Activity:
Locate every line in the records below that holds the word "skip" and return each one.

==================================================

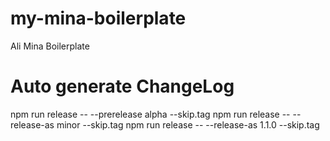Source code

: # my-mina-boilerplate

Ali Mina Boilerplate

# Auto generate ChangeLog

npm run release -- --prerelease alpha --skip.tag
npm run release -- --release-as minor --skip.tag
npm run release -- --release-as 1.1.0 --skip.tag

==================================================

Your solution:
npm run release -- --prerelease alpha --skip.tag
npm run release -- --release-as minor --skip.tag
npm run release -- --release-as 1.1.0 --skip.tag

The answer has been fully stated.